The Supreme Court is set to hear a case about abusers and guns. It’s urgent to change the reductive narrative about intimate partner violence.

On July 4, Scott Swale broke into Tatiana Tavares’s Raynham home. He fatally shot her as she lay in bed. He died by suicide. A statement from Bristol County District Attorney Thomas Quinn’s office said Swale, 43, and Tavares, 30, “had been engaged in a hostile yearlong on-again, off-again relationship.”

It’s not the first time Hema Sarang-Sieminski, deputy director of Jane Doe Inc., the Massachusetts Coalition Against Sexual Assault and Domestic Violence, has heard lethal acts of intimate partner violence described that way.

“The coverage was concerning because it was the ‘tumultuous relationship’ kind of conversation as opposed to naming this type of harm as a pattern of power and control that results in domestic violence-related homicide,” she told me in an interview. “I think that kind of language is used to distance or dismiss the very calculated pattern at play in these kinds of scenarios.”

That can affect perceptions of domestic violence in families, in communities, and in this nation’s courts, she said. And this is particularly alarming because last month, the conservative-led Supreme Court agreed to hear a case during its next term on whether the government can keep guns away from people with domestic violence restraining orders against them.

Just last year, the high court ruled 6-3, with its three liberal judges dissenting, to strike down a New York law that limited rights to carry a firearm in public.

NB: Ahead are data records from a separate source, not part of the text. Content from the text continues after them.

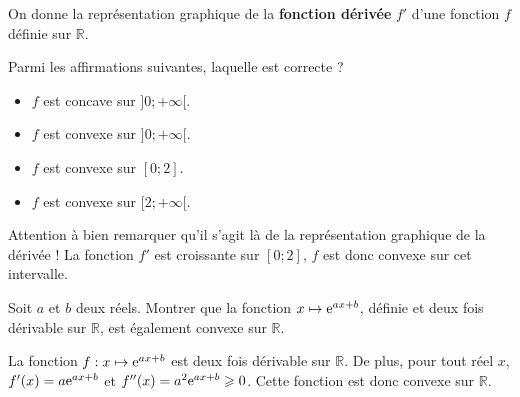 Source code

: \documentclass[11pt,fleqn, openany]{book} %
\begin{document}
\begin{exercise}On donne la représentation graphique de la \textbf{fonction dérivée} $f'$ d'une fonction $f$ définie sur $\mathbb{R}$. 

\begin{minipage}{0.6\linewidth}
Parmi les affirmations suivantes, laquelle est correcte ?
\begin{itemize}
\item $f$ est concave sur $]0;+\infty[$.
\item $f$ est convexe sur $]0;+\infty[$.
\item $f$ est convexe sur $[0;2]$.
\item $f$ est convexe sur $[2;+\infty[$.
\end{itemize}
\end{minipage}\hfill\begin{minipage}{0.35\linewidth}
\begin{center}
\end{center}
\end{minipage}
\end{exercise}

\begin{solution}Attention à bien remarquer qu'il s'agit là de la représentation graphique de la dérivée ! La fonction $f'$ est croissante sur $[0;2]$, $f$ est donc convexe sur cet intervalle.\end{solution}




\begin{exercise}Soit $a$ et $b$ deux réels. Montrer que la fonction $x\mapsto \mathrm{e}^{ax+b}$, définie et deux fois dérivable sur $\mathbb{R}$,  est également convexe sur $\mathbb{R}$.\end{exercise}

\begin{solution}La fonction  \(f:x\mapsto \mathrm{e}^{ax+b}\) est deux fois dérivable sur \(\mathbb{R}\). De plus, pour tout réel \(x\), \(f'(x)=a\mathrm{e}^{ax+b}\) et \(f^{\prime\prime}(x)=a^2\mathrm{e}^{ax+b}\geqslant 0\). Cette fonction est donc convexe sur \(\mathbb{R}\).\end{solution}
\end{document}
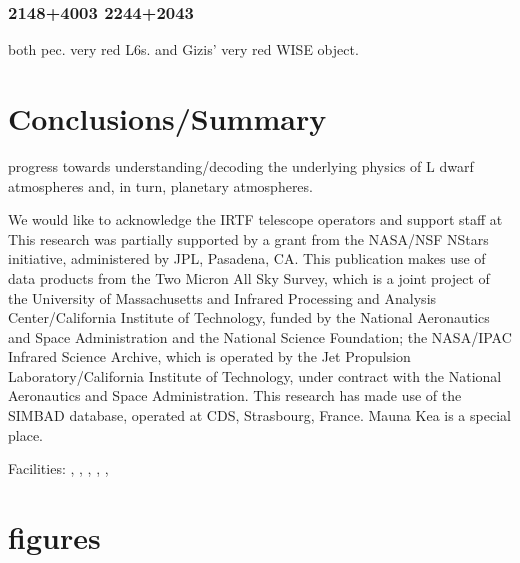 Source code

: \documentclass[12pt,preprint]{aastex}
\begin{document}
\subsubsection{2148+4003 2244+2043}
both pec. very red L6s. and Gizis' very red WISE object.
                                     
\section{Conclusions/Summary}
progress towards understanding/decoding the underlying physics of L dwarf atmospheres and, in turn, planetary atmospheres.

\acknowledgments
We would like to acknowledge the IRTF telescope operators
and support staff at 
This research was partially supported by a grant from the NASA/NSF
NStars initiative, administered by JPL, Pasadena, CA.  This publication makes use of data products from the Two Micron All Sky Survey, which is a joint project of the University of Massachusetts and Infrared Processing and Analysis
Center/California Institute of Technology, funded by the National Aeronautics and Space Administration and the National Science Foundation; the NASA/IPAC Infrared Science Archive, which is operated by the Jet Propulsion Laboratory/California Institute of Technology, under contract with the National Aeronautics and Space Administration.  This research has made use of the SIMBAD database, operated at CDS, Strasbourg, France.
Mauna Kea is a special place.

Facilities: 
, 
,
, 
,
, 
                                     


\clearpage 


\section{figures}
\end{document}
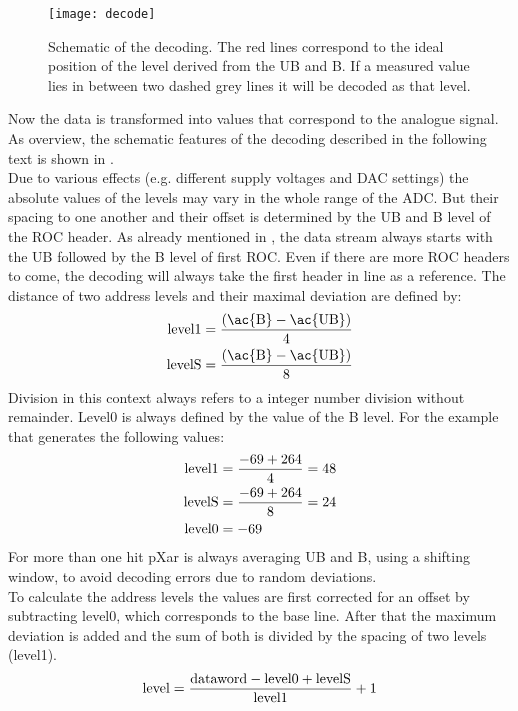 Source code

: \begin{figure}[ht]
	\vspace*{-10pt}
	\centering
	\texttt{[image: decode]}
	\caption{Schematic of the decoding. The red lines correspond to the ideal position of the level derived from the \ac{UB} and \ac{B}. If a measured value lies in between two dashed grey lines it will be decoded as that level.}
	\label{p15}
\end{figure}
Now the data is transformed into values that correspond to the analogue signal. As overview, the schematic features of the decoding described in the following text is shown in .\\
Due to various effects (e.g. different supply voltages and \ac{DAC} settings) the absolute values of the levels may vary in the whole range of the \ac{ADC}. But their spacing to one another and their offset is determined by the \ac{UB} and \ac{B} level of the \ac{ROC} header. As already mentioned in , the data stream always starts with the \ac{UB} followed by the \ac{B} level of first \ac{ROC}. Even if there are more \ac{ROC} headers to come, the decoding will always take the first header in line as a reference. The distance of two address levels and their maximal deviation are defined by:
\begin{align}
	\z{level}1 &= \frac{\left( \z{\ac{B}} - \z{\ac{UB}} \right)}{4}\\
	\z{levelS} &= \frac{\left( \z{\ac{B}} - \z{\ac{UB}} \right)}{8}
\end{align}
Division in this context always refers to a integer number division without remainder. Level$0$ is always defined by the value of the \ac{B} level. For the example that generates the following values:
\begin{align*}
	\text{level}1 &= \frac{-69+264}{4} = 48\\
	\text{levelS} &= \frac{-69+264}{8} = 24\\
	\text{level}0 &= -69
\end{align*}
For more than one hit pXar is always averaging \ac{UB} and \ac{B}, using a shifting window, to avoid decoding errors due to random deviations.\\
To calculate the address levels the values are first corrected for an offset by subtracting level$0$, which corresponds to the base line. After that the maximum deviation is added and the sum of both is divided by the spacing of two levels (level1).
\begin{equation}
	\text{level} = \frac{\text{dataword} - \text{level}0 + \text{levelS}}{\text{level}1} + 1
\end{equation}
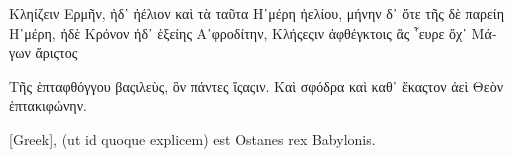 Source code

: \begin{parnumbers}
%
%
%
	\textgreek{Κληίζειν Ερμῆν, ἠδ᾿ ἠέλιον καὶ τὰ ταῦτα}
	\textgreek{Η῾μέρη ἠελίου, μήνην δ᾿ ὅτε τῆς δὲ παρείη}
	\textgreek{Η῾μέρη, ἠδὲ Κρόνον ἠδ᾿ ἑξείης Α᾿φροδίτην},
%
	\textgreek{Κλήςεςιν ἀφθέγκτοις ἃς ῟ευρε ὄχ᾿ Μάγων ἄριςτος}

{}

	\textgreek{Τῆς ἑπταφθόγγου βαςιλεὺς, ὃν πάντες ἴςαςιν.}
%
	\textgreek{Καὶ σφόδρα καὶ καθ᾿ ἕκαςτον ἀεὶ Θεὸν ἑπτακιφώνην.}

\textgreek{[Greek]}, (ut id quoque explicem) est Ostanes rex Babylonis.


\end{parnumbers}
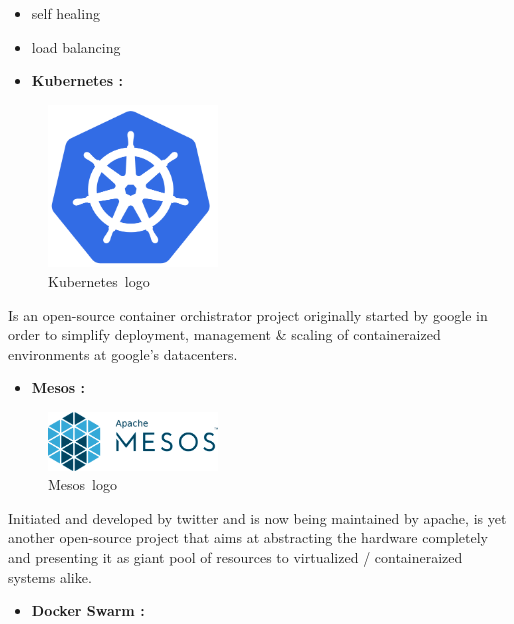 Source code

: \documentclass[
  14pt,
  english,
  a4paper,
]{scrreprt}
\providecommand{\tightlist}{%
  \setlength{\itemsep}{0pt}\setlength{\parskip}{0pt}}
\begin{document}
\begin{itemize}
\item
  self healing
\item
  load balancing
\item
  \textbf{Kubernetes :}
\end{itemize}

\begin{figure}
\hypertarget{fig:kublogo}{%
\centering
\includegraphics[width=0.4\textwidth,height=\textheight]{figures/kubernetes-text-logo.png}
\caption{Kubernetes~logo}\label{fig:kublogo}
}
\end{figure}

Is an open-source container orchistrator project originally started by
google in order to simplify deployment, management \& scaling of
containeraized environments at google's datacenters.

\begin{itemize}
\tightlist
\item
  \textbf{Mesos :}
\end{itemize}

\begin{figure}
\hypertarget{fig:meslogo}{%
\centering
\includegraphics[width=0.4\textwidth,height=\textheight]{figures/Apache-mesos-text-logo.png}
\caption{Mesos~logo}\label{fig:meslogo}
}
\end{figure}

Initiated and developed by twitter and is now being maintained by
apache, is yet another open-source project that aims at abstracting the
hardware completely and presenting it as giant pool of resources to
virtualized / containeraized systems alike.

\begin{itemize}
\tightlist
\item
  \textbf{Docker Swarm :}
\end{itemize}
\end{document}
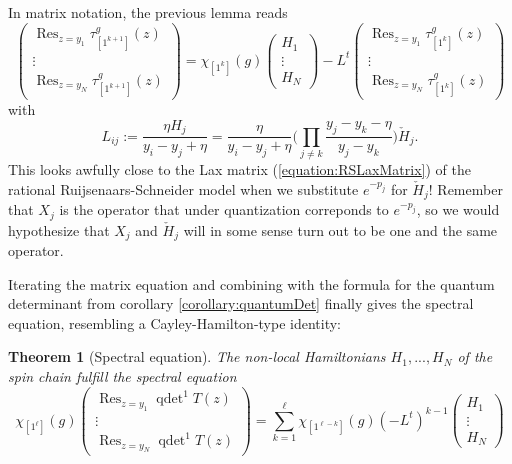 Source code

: \documentclass[11pt]{report}
\newtheorem{theorem}{Theorem}[section]
\theoremstyle{definition}
\theoremstyle{remark}
\theoremstyle{remark}
\begin{document}
In matrix notation, the previous lemma reads
\begin{equation*}
\begin{pmatrix}
\operatorname{Res}_{z=y_1} \tau_{[1^{k+1}]}^g(z) \\
\vdots \\
\operatorname{Res}_{z=y_N} \tau_{[1^{k+1}]}^g(z)
\end{pmatrix}
=
\chi_{[1^k]}(g)
\begin{pmatrix}
H_1 \\
\vdots \\
H_N
\end{pmatrix}
-L^t
\begin{pmatrix}
\operatorname{Res}_{z=y_1} \tau_{[1^k]}^g(z) \\
\vdots \\
\operatorname{Res}_{z=y_N} \tau_{[1^k]}^g(z)
\end{pmatrix}
\end{equation*}
with
\begin{equation*}
L_{ij} := \frac{\eta H_j}{y_i-y_j+\eta} = \frac{\eta}{y_i-y_j+\eta} \bigg( \prod_{j \neq k} \frac{y_j-y_k-\eta}{y_j-y_k} \bigg) \check H_j.
\end{equation*}
This looks awfully close to the Lax matrix (\ref{equation:RSLaxMatrix}) of the rational Ruijsenaars-Schneider model when we substitute $e^{-p_j}$ for $\check H_j$! Remember that $X_j$ is the operator that under quantization correponds to $e^{-p_j}$, so we would hypothesize that $X_j$ and $\check H_j$ will in some sense turn out to be one and the same operator.

Iterating the matrix equation and combining with the formula for the quantum determinant from corollary \ref{corollary:quantumDet} finally gives the spectral equation, resembling a Cayley-Hamilton-type identity:

\begin{theorem}[Spectral equation]\label{theorem:spectralEq}
The non-local Hamiltonians $H_1,...,H_N$ of the spin chain fulfill the \emph{spectral equation}
\begin{equation*}
\chi_{[1^\ell]}(g)
\begin{pmatrix}
\operatorname{Res}_{z=y_1} \operatorname{qdet}^1 T(z) \\ \vdots \\ \operatorname{Res}_{z=y_N} \operatorname{qdet}^1 T(z)
\end{pmatrix}
= \sum_{k=1}^\ell \chi_{[1^{\ell-k}]}(g) (-L^t)^{k-1}
\begin{pmatrix}
H_1 \\ \vdots \\ H_N
\end{pmatrix}
\end{equation*}
\end{theorem}
\end{document}
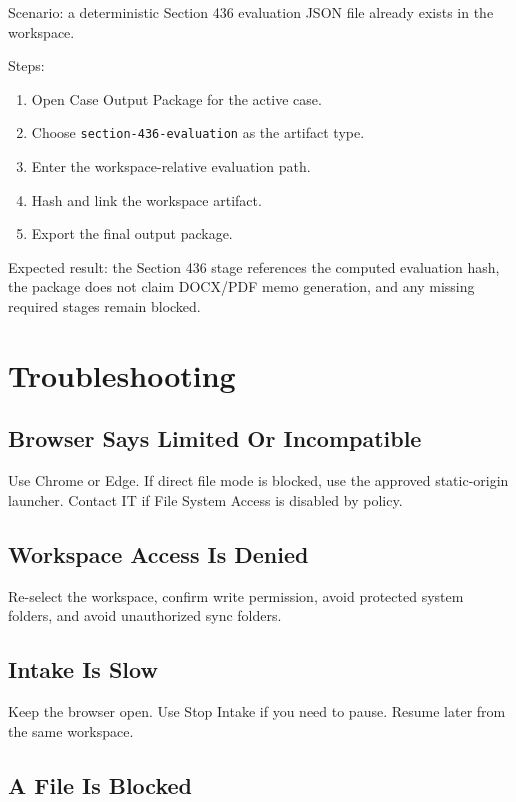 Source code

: Scenario: a deterministic Section 436 evaluation JSON file already exists in the workspace.

Steps:

\begin{enumerate}
  \item Open Case Output Package for the active case.
  \item Choose \texttt{section-436-evaluation} as the artifact type.
  \item Enter the workspace-relative evaluation path.
  \item Hash and link the workspace artifact.
  \item Export the final output package.
\end{enumerate}

Expected result: the Section 436 stage references the computed evaluation hash, the package does not claim DOCX/PDF memo generation, and any missing required stages remain blocked.

\chapter{Troubleshooting}

\section{Browser Says Limited Or Incompatible}

Use Chrome or Edge. If direct file mode is blocked, use the approved static-origin launcher. Contact IT if File System Access is disabled by policy.

\section{Workspace Access Is Denied}

Re-select the workspace, confirm write permission, avoid protected system folders, and avoid unauthorized sync folders.

\section{Intake Is Slow}

Keep the browser open. Use Stop Intake if you need to pause. Resume later from the same workspace.

\section{A File Is Blocked}

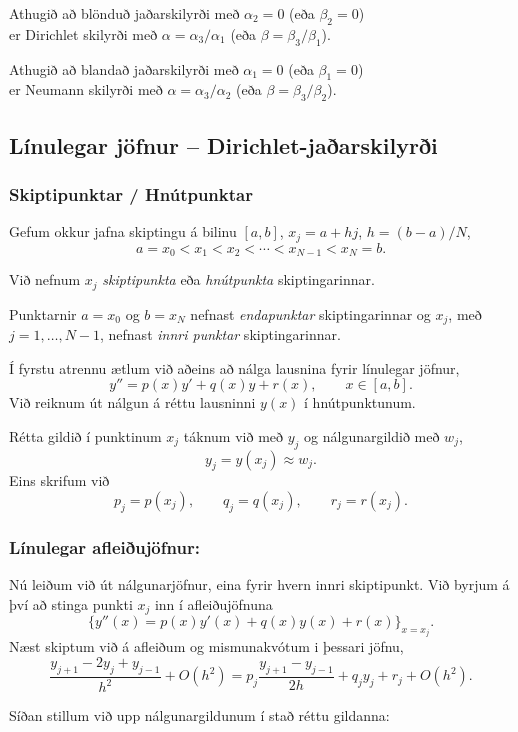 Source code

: \documentclass[icelandic,a4paper,12pt]{article}
\begin{document}
\bigskip
Athugið að blönduð jaðarskilyrði með $\alpha_2=0$ (eða $\beta_2=0$)\\
er Dirichlet skilyrði með 
$\alpha=\alpha_3/\alpha_1$ (eða $\beta=\beta_3/\beta_1$).
\pause

\smallskip
Athugið að blandað jaðarskilyrði með $\alpha_1=0$ (eða $\beta_1=0$)\\
er  Neumann skilyrði með 
$\alpha=\alpha_3/\alpha_2$ (eða $\beta=\beta_3/\beta_2$).



\subsection{Línulegar jöfnur -- Dirichlet-jaðarskilyrði}
\subsubsection{Skiptipunktar / Hnútpunktar} 
Gefum okkur jafna skiptingu á bilinu $[a,b]$, $x_j=a+hj$, 
$h=(b-a)/N$,
$$
a=x_0<x_1<x_2<\cdots<x_{N-1}<x_N=b.
$$

\pause
Við nefnum $x_j$  {\it skiptipunkta} eða {\it hnútpunkta} skiptingarinnar.  

\pause
\smallskip
Punktarnir $a=x_0$ og $b=x_N$ nefnast {\it endapunktar}
skiptingarinnar og $x_j$, með $j=1,\dots,N-1$, 
nefnast {\it innri punktar} skiptingarinnar.

\pause
\smallskip
Í fyrstu atrennu ætlum við aðeins að nálga lausnina fyrir
línulegar jöfnur,
$$
y''=p(x)y'+q(x)y+r(x), \qquad x\in [a,b].
$$
Við reiknum út nálgun á réttu lausninni $y(x)$ í
hnútpunktunum. 

\pause
\smallskip
Rétta gildið í punktinum $x_j$ táknum við með $y_j$ og nálgunargildið
með $w_j$, 
$$
y_j=y(x_j)\approx w_j.
$$\pause 
Eins skrifum við 
$$
p_j=p(x_j), \qquad q_j=q(x_j), \qquad  r_j=r(x_j).
$$


\subsubsection{Línulegar afleiðujöfnur:} 
Nú leiðum við út nálgunarjöfnur, eina fyrir hvern innri skiptipunkt.
Við byrjum á því að stinga punkti $x_j$ inn í afleiðujöfnuna
$$
\big\{ y''(x)= p(x)y'(x)+q(x)y(x) + r(x)\big\}_{x=x_j}.
$$
Næst skiptum við á afleiðum og mismunakvótum i þessari jöfnu,
$$
\dfrac{y_{j+1}-2y_j+y_{j-1}}{h^2} +O(h^2)
=p_j\dfrac{y_{j+1}-y_{j-1}}{2h}+q_jy_j+r_j+ O(h^2).
$$

\pause
Síðan  stillum við upp nálgunargildunum  í stað réttu gildanna:
\end{document}

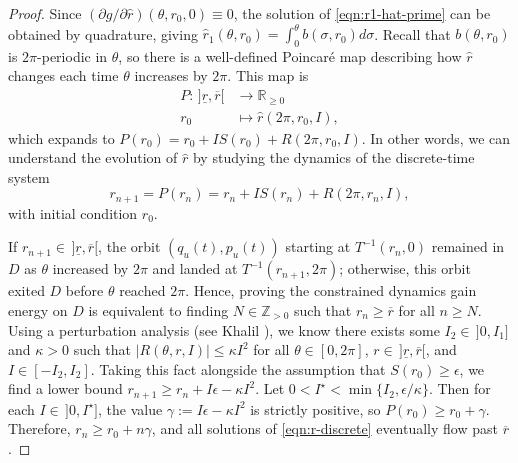 \documentclass[journal,twoside,web, twocolumn,draftcls]{ieeecolor}
\begin{document}
\begin{proof}
    Since \((\partial g/\partial \hat{r})(\theta,r_0,0) \equiv 0\),
    the solution of \eqref{eqn:r1-hat-prime} can be obtained by
    quadrature, giving
    \(\hat{r}_1(\theta,r_0) = \int_0^\theta b(\sigma,r_0)d\sigma\).
    Recall that \(b(\theta,r_0)\) is \(2\pi\)-periodic in
    \(\theta\), so there is a well-defined Poincar\'{e} map describing
    how \(\hat{r}\) changes each time \(\theta\) increases by \(2\pi\).
    This map is 
    \begin{align}\label{eqn:poincare-map}
        P : \, ]\underline{r},\overline{r}[ &\to \mathbb{R}_{\geq 0} \\
        r_0 &\mapsto \hat{r}(2\pi,r_0,I) \nonumber
        ,
    \end{align}
    which expands to \(P(r_0) = r_0 + IS(r_0) + R(2\pi,r_0,I)\).
    In other words, we can understand the evolution of \(\hat{r}\) by studying
    the dynamics of the discrete-time system
    \begin{equation}\label{eqn:r-discrete}
        r_{n+1} = P(r_n) =  r_n + IS(r_n) + R(2\pi,r_n,I)
        ,
    \end{equation}
    with initial condition \(r_0\).

    If \(r_{n+1}\in \, ]\underline{r},\overline{r}[\), the orbit 
    \((q_u(t),p_u(t))\) starting at \(T^{-1}(r_n,0)\) remained in \(D\) as
    \(\theta\) increased by \(2\pi\) and
    landed at \(T^{-1}(r_{n+1},2\pi)\); otherwise, this orbit exited
    \(D\)  before \(\theta\) reached \(2\pi\).
    Hence, proving the constrained dynamics gain energy on \(D\) is
    equivalent to finding \(N \in \mathbb{Z}_{> 0}\) such that 
    \(r_{n} \geq \overline{r}\) for all \(n \geq N\).
    Using a perturbation analysis (see Khalil 
    \cite[Theorem 10.1]{khalil_nonlinear}),
    we know there exists some \(I_2 \in \, ]0,I_1]\) and \(\kappa > 0\)
    such that \(\left|R(\theta,r,I)\right| \leq \kappa I^2\) for all 
    \(\theta \in [0,2\pi]\),
    \(r \in \, ]\underline{r},\overline{r}[\),
    and \(I \in [-I_2,I_2]\).
    Taking this fact alongside the assumption that \(S(r_0) \geq \epsilon\),
    we find a lower bound \(r_{n+1} \geq r_n + I\epsilon - \kappa I^2\).
    Let \(0 < I^\star < \min\{I_2, \epsilon/\kappa\}\).
    Then for each \(I \in \, ]0,I^\star]\), the value 
    \(\gamma := I\epsilon - \kappa I^2\) is strictly positive, so
    \(P(r_0) \geq r_0 + \gamma\).
    Therefore, \(r_{n} \geq r_0 + n\gamma\), 
    and all solutions of \eqref{eqn:r-discrete} eventually flow past
    \(\overline{r}\).


\end{proof}
\end{document}
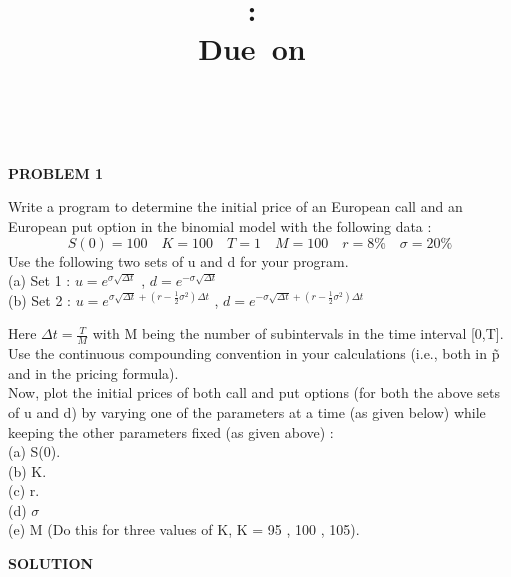 \documentclass{article}
\title{
\vspace{2in}
\textmd{\textbf{\hmwkClass:\ \hmwkTitle}}\\
\normalsize\vspace{0.1in}\small{Due\ on\ \hmwkDueDate}\\
\vspace{0.1in}\large{\textit{\hmwkClassInstructor\ \hmwkClassTime}}
\vspace{3in}
}
\author{\textbf{\hmwkAuthorName}}
\date{} %
\begin{document}
\maketitle



\newpage


\begin{center}
\textbf{PROBLEM 1}
\end{center}

Write a program to determine the initial price of an European call and an European put option in the binomial
model with the following data :
$$S(0) = 100 \quad K = 100 \quad T = 1 \quad M = 100 \quad r = 8\% \quad \sigma = 20\%$$
Use the following two sets of u and d for your program.\\
(a) Set 1 : $u = e^{\sigma \sqrt{\Delta t}}$ , $d = e^{-\sigma \sqrt{\Delta t}}$\\
(b) Set 2 : $u = e^{\sigma \sqrt{\Delta t} + (r-\frac{1}{2}\sigma ^{2})\Delta t}$ , $d = e^{-\sigma \sqrt{\Delta t} + (r-\frac{1}{2}\sigma ^{2})\Delta t}$

Here $\Delta t = \frac{T}{M}$ with M being the number of subintervals in the time interval [0,T]. Use the continuous
compounding convention in your calculations (i.e., both in \~p and in the pricing formula).\\
Now, plot the initial prices of both call and put options (for both the above sets of u and d) by varying one of the
parameters at a time (as given below) while keeping the other parameters fixed (as given above) :\\
(a) S(0).\\
(b) K.\\
(c) r.\\
(d) $\sigma$\\
(e) M (Do this for three values of K, K = 95 , 100 , 105).

\begin{center}
\textbf{SOLUTION}
\end{center}
\end{document}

Writing for the majority, Justice Clarence Thomas said government “must demonstrate that the regulation is consistent with this nation’s historical tradition of firearm regulation.”

That flung open the doors to even greater erosions of gun safety policies. In February, the US Court of Appeals for the 5th Circuit trashed a federal law to bar domestic abusers from having guns, ruling it unconstitutional. But it was the decision’s wording that was particularly chilling. Banning domestic abusers from possessing guns is an “outlier that our ancestors would never have accepted,” it read.

Looking back to this nation’s origins: Those “ancestors” accepted enslaving Black people and marital rape. Women did not have the right to vote or any legal recourse against an abusive husband. There was no such thing as a restraining order.

“We as a society have a real challenge in acknowledging that harm is happening within our own homes, and that also means we have to talk about who’s causing that harm,” Sarang-Sieminski said. “We have to look around our own communities, workplaces, places of worship, and schools and reframe the narrative that domestic violence is a form of community violence. Harm to one is harm to all.”

In a brief asking the Supreme Court to overturn the circuit court’s ruling, the Justice Department argued that “more than a million acts of domestic violence occur in the United States every year and the presence of a firearm increases the chances that violence will escalate to homicide.”

But in a nation where about 50 women are murdered each month by a current or former intimate partner and guns are the leading cause of death for children, domestic violence rarely seems to garner the same sustained outrage as other violent crimes.

Mass shootings over the long July 4th weekend in Shreveport, La.Baltimore, and Philadelphia received hours of coverage. But unless you lived in or near St. Ann, Mo., it’s unlikely you heard that Seychelle Schaumburg and her three children were shot in their home by Coleman McIlvain, Schaumburg’s boyfriend, who died by suicide. Only Schaumburg’s 9-year-old daughter survived.

Statistics show that most mass shootings are acts of domestic violence and that a majority of mass shooters have histories of domestic violence. Yet conversations about such massacres can reduce them to “a family matter, a spat, or a lovers’ quarrel,” Sarang-Sieminski said.

“It almost sends a message that this type of harm doesn’t rise to the level of meriting restrictions on someone’s Second Amendment rights,” she said. “It’s like rewinding the language to narratives that we as a movement have really tried to overcome for decades. And it does feel like we’re getting dangerously close to that narrative again.”

Judges are “taking these originalist interpretations and attempting to create a scenario where they’re applying that framework to a particular issue,” Sarang-Sieminski said. “We’re in a time period where they’re trying to roll back the clock and roll back history in such profound ways to an era when there were no protections available to survivors.”

As with its decisions on abortion and affirmative action, the Supreme Court will likely wait until well into its next term, which starts in October, to issue a ruling that will determine whether this nation’s highest court will again place the Second Amendment above the safety of American lives.